CA[MU]
‘Ik vind je columns heel leuk,’ vertrouwde iemand me laatst toe, ‘maar ze zijn wel vaak te lang.’ Interessant! Kennelijk heeft een goede column een bepaalde lengte. Een teveel aan woorden, daar ben ik het wel mee eens, is voor een column niet goed, dan gaat het op een artikel lijken, op een kort essay of verhaal, en die genres lees je op andere momenten, op andere plaatsen, om andere redenen.

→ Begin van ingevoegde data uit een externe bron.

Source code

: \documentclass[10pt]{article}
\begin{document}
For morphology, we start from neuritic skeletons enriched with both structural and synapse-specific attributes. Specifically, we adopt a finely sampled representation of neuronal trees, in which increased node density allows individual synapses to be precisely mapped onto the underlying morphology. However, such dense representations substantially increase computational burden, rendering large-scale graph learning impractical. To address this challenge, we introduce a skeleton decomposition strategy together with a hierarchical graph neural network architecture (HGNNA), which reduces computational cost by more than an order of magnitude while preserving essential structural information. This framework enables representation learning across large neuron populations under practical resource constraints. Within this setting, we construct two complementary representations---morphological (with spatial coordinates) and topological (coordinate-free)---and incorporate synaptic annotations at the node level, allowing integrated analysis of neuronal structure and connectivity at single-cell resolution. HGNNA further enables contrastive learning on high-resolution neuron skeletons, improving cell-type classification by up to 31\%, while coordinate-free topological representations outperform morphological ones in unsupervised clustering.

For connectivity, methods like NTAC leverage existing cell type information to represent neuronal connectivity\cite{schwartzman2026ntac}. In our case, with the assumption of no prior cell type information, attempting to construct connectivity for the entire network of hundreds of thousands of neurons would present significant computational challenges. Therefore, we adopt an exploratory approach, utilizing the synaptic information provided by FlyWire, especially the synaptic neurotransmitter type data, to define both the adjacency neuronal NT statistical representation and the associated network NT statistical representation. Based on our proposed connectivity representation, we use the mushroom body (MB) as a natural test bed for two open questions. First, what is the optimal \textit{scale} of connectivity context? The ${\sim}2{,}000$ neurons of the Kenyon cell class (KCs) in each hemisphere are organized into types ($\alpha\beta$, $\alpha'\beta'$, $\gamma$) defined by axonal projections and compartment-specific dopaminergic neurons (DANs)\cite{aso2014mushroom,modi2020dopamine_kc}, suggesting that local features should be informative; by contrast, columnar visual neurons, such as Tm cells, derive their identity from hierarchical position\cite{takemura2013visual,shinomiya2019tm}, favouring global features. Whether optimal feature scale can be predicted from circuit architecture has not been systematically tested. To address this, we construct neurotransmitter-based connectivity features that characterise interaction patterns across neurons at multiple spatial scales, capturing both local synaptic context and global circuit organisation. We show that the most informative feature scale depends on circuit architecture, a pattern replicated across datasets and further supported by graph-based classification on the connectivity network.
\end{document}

Een column wordt geacht kortstondig afleiding te bieden, met een mening die stellig is, maar makkelijk consumeerbaar door de frivole en polemische toon.
Er zijn de nodige voorbeelden te vinden van columnisten die de lezers jarenlang aan hun voeten kregen met zeer korte columns, switchten naar langere columns, eigenlijk meer zendtijd kregen… om vervolgens geen lezers te winnen maar te verliezen.

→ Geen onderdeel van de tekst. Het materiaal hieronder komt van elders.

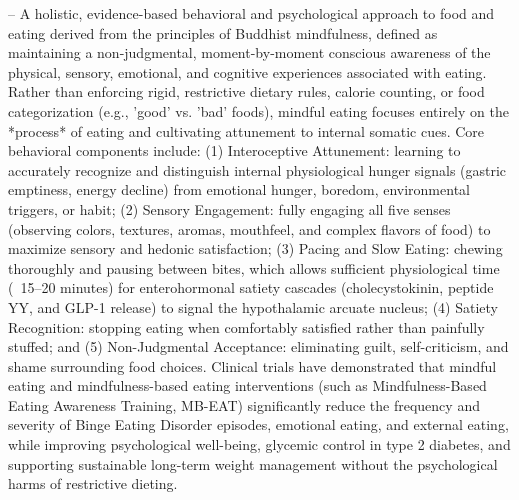 -- A holistic, evidence-based behavioral and psychological approach to food and eating derived from the principles of Buddhist mindfulness, defined as maintaining a non-judgmental, moment-by-moment conscious awareness of the physical, sensory, emotional, and cognitive experiences associated with eating. Rather than enforcing rigid, restrictive dietary rules, calorie counting, or food categorization (e.g., 'good' vs. 'bad' foods), mindful eating focuses entirely on the *process* of eating and cultivating attunement to internal somatic cues. Core behavioral components include: (1) Interoceptive Attunement: learning to accurately recognize and distinguish internal physiological hunger signals (gastric emptiness, energy decline) from emotional hunger, boredom, environmental triggers, or habit; (2) Sensory Engagement: fully engaging all five senses (observing colors, textures, aromas, mouthfeel, and complex flavors of food) to maximize sensory and hedonic satisfaction; (3) Pacing and Slow Eating: chewing thoroughly and pausing between bites, which allows sufficient physiological time (~15--20 minutes) for enterohormonal satiety cascades (cholecystokinin, peptide YY, and GLP-1 release) to signal the hypothalamic arcuate nucleus; (4) Satiety Recognition: stopping eating when comfortably satisfied rather than painfully stuffed; and (5) Non-Judgmental Acceptance: eliminating guilt, self-criticism, and shame surrounding food choices. Clinical trials have demonstrated that mindful eating and mindfulness-based eating interventions (such as Mindfulness-Based Eating Awareness Training, MB-EAT) significantly reduce the frequency and severity of Binge Eating Disorder episodes, emotional eating, and external eating, while improving psychological well-being, glycemic control in type 2 diabetes, and supporting sustainable long-term weight management without the psychological harms of restrictive dieting.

Toch lijkt een goede column qua lengte ook een ondergrens te hebben. Allemaal wel even leuk en knap, die miniatuurtjes van enkele alinea’s, maar ze verworden al snel tot agendawijsheden, dagboeknotities, of huiskamergefilosofeer.
(Hier zou ik bijvoorbeeld deze column heel wijsgerig kunnen eindigen. Dan kunt u snel weer aan het werk.)
Hoeveel woorden telt de ideale column, weet iemand dat? Gek eigenlijk dat er in Nederland, land van columnisten bij uitstek, wel een leerstoel bestaat voor popmuziek, maar niet voor columnkunde.
Maar er gloort licht aan de horizon. In een reactie op de hem volkomen terecht toegekende Gouden Ganzenveer (een prijs ooit bedacht door uitgevers, sprak de uitgever trots) kondigde Remco Campert aan, in zijn feestrede bij de uitreiking stil te willen staan bij de columnistiek – een der genres waarin hij al decennialang uitblinkt.
In afwachting van zijn gezichtspunten, feliciteer ik de meester en rond ik deze column snel af, bang uw aandacht te verliezen.